Les plus précaires sont les plus touchés
L’Office fédéral du développement territorial (ARE) a fixé le coût des dommages climatiques à CHF 456.– par tonne de CO2 pour l’année 2024. Il s’agit là aussi d’une estimation plutôt basse, comme le reconnaît ouvertement l’ARE. Compte tenu de la fréquence croissante des phénomènes météorologiques extrêmes ou de la destruction de villages de montagne comme Blatten, nous risquons de devoir faire face à des coûts encore bien plus élevés dans les années à venir. Des coûts qui devront être supportés par les person- nes concernées ou par l’ensemble de la société, mais qui ne sont pourtant causés que par une partie de la société, de par son comportement polluant. D’une manière générale, les personnes aux revenus plus élevés ont des bilans carbone plus importants, en particulier en raison de leur usage de la voiture et l’avion. Les personnes ayant des revenus plus faibles sont en revanche touchées de manière disproportionnée par les effets négatifs, car elles vivent plus souvent à proximité de routes très fréquentées ou sont exposées au bruit des avions. Les plus précaires paient donc pour le luxe des plus riches, ce qui est extrêmement problématique.
Une taxe sur les billets d’avion s’impose
Une mesure possible pour résoudre ce problème consiste à instaurer des taxes incitatives.
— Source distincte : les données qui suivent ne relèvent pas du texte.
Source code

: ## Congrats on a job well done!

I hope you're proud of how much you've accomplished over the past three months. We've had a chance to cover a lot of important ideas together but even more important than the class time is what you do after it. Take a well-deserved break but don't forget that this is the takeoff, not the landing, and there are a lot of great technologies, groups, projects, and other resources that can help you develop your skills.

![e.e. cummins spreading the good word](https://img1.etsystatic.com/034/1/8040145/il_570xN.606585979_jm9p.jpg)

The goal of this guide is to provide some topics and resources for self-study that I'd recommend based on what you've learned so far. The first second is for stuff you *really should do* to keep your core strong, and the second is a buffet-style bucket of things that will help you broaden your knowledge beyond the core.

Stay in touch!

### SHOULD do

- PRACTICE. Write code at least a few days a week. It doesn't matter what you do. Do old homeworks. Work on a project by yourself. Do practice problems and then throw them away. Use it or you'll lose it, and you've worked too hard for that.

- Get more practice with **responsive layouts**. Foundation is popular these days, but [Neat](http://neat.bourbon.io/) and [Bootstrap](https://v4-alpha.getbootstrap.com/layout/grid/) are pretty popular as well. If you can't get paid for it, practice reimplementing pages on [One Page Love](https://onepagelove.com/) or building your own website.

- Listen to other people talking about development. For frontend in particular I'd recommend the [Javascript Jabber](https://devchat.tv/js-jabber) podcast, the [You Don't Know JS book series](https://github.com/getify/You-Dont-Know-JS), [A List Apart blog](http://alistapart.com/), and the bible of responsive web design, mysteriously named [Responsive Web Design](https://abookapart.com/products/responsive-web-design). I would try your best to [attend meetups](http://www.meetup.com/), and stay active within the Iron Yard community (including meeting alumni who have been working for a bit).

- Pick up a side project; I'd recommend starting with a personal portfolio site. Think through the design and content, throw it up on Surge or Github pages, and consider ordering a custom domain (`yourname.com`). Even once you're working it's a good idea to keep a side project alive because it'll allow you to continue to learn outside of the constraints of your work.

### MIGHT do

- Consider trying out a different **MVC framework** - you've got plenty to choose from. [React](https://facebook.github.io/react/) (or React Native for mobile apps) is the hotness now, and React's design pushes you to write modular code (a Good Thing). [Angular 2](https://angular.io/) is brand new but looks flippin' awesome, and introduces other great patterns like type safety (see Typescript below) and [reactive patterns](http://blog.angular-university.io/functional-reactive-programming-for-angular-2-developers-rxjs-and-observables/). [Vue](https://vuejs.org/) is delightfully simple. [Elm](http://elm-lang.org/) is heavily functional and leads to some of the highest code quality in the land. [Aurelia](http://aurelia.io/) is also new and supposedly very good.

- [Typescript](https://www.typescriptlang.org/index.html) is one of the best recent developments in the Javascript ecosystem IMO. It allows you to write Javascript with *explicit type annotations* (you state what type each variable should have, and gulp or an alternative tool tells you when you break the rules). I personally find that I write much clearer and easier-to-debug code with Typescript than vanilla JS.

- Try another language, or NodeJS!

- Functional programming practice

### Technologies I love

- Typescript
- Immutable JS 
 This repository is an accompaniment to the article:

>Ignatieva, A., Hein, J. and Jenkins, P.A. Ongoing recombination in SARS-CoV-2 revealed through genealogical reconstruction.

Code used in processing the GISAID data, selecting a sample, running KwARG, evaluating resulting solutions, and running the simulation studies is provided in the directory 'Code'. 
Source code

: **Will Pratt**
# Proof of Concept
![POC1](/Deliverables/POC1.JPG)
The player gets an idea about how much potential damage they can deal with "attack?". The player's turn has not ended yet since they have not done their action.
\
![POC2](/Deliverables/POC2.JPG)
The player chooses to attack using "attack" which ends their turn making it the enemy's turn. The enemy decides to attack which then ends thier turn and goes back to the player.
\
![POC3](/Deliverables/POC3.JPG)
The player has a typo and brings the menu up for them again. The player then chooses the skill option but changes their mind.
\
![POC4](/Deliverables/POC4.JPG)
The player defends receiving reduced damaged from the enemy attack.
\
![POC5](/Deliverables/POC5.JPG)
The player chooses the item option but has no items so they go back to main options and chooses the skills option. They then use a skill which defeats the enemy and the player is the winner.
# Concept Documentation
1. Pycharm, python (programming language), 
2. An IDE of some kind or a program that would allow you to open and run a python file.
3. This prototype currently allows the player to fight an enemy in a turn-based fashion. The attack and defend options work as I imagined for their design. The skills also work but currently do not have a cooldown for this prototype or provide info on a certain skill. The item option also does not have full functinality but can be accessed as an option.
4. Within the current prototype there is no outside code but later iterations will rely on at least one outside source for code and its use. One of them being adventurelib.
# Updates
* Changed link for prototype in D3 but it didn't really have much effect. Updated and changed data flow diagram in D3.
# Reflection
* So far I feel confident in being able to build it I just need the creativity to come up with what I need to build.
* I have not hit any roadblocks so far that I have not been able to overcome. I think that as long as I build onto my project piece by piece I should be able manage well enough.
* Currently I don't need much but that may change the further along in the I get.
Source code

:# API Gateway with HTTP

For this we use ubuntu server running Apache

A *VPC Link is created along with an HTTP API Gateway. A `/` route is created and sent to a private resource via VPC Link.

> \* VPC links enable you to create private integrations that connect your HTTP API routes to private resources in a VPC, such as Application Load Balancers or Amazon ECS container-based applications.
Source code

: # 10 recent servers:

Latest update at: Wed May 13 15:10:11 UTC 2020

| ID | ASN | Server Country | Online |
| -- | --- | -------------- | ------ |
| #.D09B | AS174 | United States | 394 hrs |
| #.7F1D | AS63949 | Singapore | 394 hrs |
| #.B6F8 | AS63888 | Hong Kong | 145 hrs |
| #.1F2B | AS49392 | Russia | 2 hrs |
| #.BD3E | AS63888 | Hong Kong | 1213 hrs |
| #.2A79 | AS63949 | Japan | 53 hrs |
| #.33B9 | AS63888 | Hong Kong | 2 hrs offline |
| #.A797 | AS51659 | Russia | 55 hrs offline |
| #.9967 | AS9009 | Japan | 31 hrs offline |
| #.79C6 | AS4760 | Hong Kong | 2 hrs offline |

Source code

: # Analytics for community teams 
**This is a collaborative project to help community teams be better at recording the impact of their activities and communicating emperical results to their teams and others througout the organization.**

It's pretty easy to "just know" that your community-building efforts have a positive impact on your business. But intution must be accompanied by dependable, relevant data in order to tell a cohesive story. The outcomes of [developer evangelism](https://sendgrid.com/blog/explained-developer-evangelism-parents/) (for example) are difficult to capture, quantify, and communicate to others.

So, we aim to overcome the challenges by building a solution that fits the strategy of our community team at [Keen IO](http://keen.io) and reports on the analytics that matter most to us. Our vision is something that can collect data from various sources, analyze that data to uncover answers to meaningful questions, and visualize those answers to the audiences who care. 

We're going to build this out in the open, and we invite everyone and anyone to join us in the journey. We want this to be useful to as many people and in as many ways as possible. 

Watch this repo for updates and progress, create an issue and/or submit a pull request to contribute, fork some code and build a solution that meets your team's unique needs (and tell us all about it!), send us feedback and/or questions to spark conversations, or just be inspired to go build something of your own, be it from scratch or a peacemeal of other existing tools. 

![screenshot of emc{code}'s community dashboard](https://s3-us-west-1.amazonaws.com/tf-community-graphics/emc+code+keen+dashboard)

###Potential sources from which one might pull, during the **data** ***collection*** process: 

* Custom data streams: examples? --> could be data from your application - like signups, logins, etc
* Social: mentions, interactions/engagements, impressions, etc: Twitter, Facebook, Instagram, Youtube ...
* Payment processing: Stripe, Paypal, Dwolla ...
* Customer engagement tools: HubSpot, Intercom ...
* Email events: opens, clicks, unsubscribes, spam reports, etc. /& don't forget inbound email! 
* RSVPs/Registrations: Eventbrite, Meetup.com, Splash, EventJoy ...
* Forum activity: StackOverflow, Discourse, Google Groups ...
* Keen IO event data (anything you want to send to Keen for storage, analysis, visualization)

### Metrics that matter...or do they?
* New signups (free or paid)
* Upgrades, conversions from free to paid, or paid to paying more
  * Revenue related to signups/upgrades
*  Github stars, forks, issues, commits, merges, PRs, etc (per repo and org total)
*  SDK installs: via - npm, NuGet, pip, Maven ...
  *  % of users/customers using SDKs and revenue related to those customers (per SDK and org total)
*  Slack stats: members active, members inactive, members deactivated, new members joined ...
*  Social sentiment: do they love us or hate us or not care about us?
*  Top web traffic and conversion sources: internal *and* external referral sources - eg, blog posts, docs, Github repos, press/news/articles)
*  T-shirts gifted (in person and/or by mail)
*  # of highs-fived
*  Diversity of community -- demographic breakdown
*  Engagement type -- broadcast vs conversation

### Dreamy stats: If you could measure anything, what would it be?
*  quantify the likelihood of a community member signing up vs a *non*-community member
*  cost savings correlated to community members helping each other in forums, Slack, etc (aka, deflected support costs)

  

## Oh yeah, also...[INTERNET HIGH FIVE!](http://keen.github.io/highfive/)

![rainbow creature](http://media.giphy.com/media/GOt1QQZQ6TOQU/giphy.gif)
Dans le domaine du transport aérien, une taxe sur les billets d’avion s’impose. Une partie des recettes pourrait être utilisée pour favoriser les alternatives à l’avion, à savoir le transport ferroviaire international, comme les trains de nuit. Le reste pourrait être distribué équitablement à la popu- lation. La plupart des personnes seraient gagnantes et recevraient davantage d’argent. Les grands voyageurs, eux, en revanche, payeraient plus cher. Les grands voyageurs, en revanche, paient plus cher. Cela permettrait de faire payer les personnes qui prennent l’avion pour les dommages climatiques causés. L’investissement dans l’offre ferroviaire inciterait les personnes à prendre davantage le train et donc à réduire le nombre de vols en avion. Cet instrument garantirait que Swiss et consorts devraient consacrer au moins une partie de leurs bénéfices à assumer leur impact si négatif sur le climat.